START MATERIALS PROVIDED

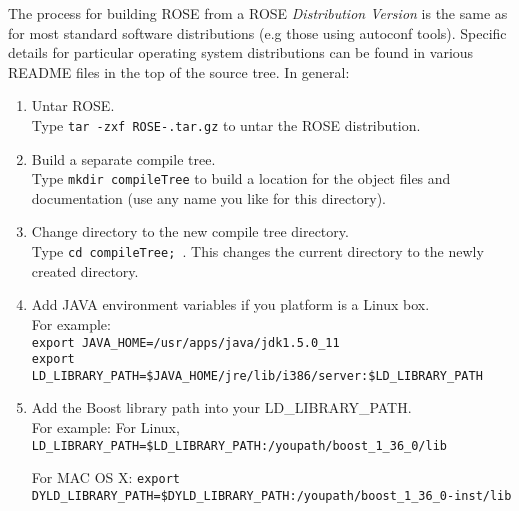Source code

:    The process for building ROSE from a ROSE {\em Distribution Version} is the same as for
   most standard software distributions (e.g those using autoconf tools). Specific details for particular
   operating system distributions can be found in various README files in the top of the source tree. In
   general:
\begin{enumerate}
     \item Untar ROSE. \\
           Type {\tt tar -zxf ROSE-\VersionNumber.tar.gz} to untar the ROSE distribution.
     \item Build a separate compile tree. \\
           Type {\tt mkdir compileTree} to build a location for the object files and
           documentation (use any name you like for this directory).
     \item Change directory to the new compile tree directory. \\
           Type {\tt cd compileTree; }. This changes the current directory to the newly
           created directory.
     \item Add JAVA environment variables if you platform is a Linux box. \\
           For example:\\
           {\tt export JAVA\_HOME=/usr/apps/java/jdk1.5.0\_11} \\
           {\tt export LD\_LIBRARY\_PATH=\$JAVA\_HOME/jre/lib/i386/server:\$LD\_LIBRARY\_PATH}

     \item Add the Boost library path into your LD\_LIBRARY\_PATH.\\
           For example: For Linux, 
           {\tt LD\_LIBRARY\_PATH=\$LD\_LIBRARY\_PATH:/youpath/boost\_1\_36\_0/lib} 

           For MAC OS X: 
           {\tt export DYLD\_LIBRARY\_PATH=\$DYLD\_LIBRARY\_PATH:/youpath/boost\_1\_36\_0-inst/lib}


\end{enumerate}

END MATERIALS PROVIDED

Leaving images out, please output every line of the data exactly.

Source code

:    The process for building ROSE from a ROSE {\em Distribution Version} is the same as for
   most standard software distributions (e.g those using autoconf tools). Specific details for particular
   operating system distributions can be found in various README files in the top of the source tree. In
   general:
\begin{enumerate}
     \item Untar ROSE. \\
           Type {\tt tar -zxf ROSE-\VersionNumber.tar.gz} to untar the ROSE distribution.
     \item Build a separate compile tree. \\
           Type {\tt mkdir compileTree} to build a location for the object files and
           documentation (use any name you like for this directory).
     \item Change directory to the new compile tree directory. \\
           Type {\tt cd compileTree; }. This changes the current directory to the newly
           created directory.
     \item Add JAVA environment variables if you platform is a Linux box. \\
           For example:\\
           {\tt export JAVA\_HOME=/usr/apps/java/jdk1.5.0\_11} \\
           {\tt export LD\_LIBRARY\_PATH=\$JAVA\_HOME/jre/lib/i386/server:\$LD\_LIBRARY\_PATH}

     \item Add the Boost library path into your LD\_LIBRARY\_PATH.\\
           For example: For Linux, 
           {\tt LD\_LIBRARY\_PATH=\$LD\_LIBRARY\_PATH:/youpath/boost\_1\_36\_0/lib} 

           For MAC OS X: 
           {\tt export DYLD\_LIBRARY\_PATH=\$DYLD\_LIBRARY\_PATH:/youpath/boost\_1\_36\_0-inst/lib}


\end{enumerate}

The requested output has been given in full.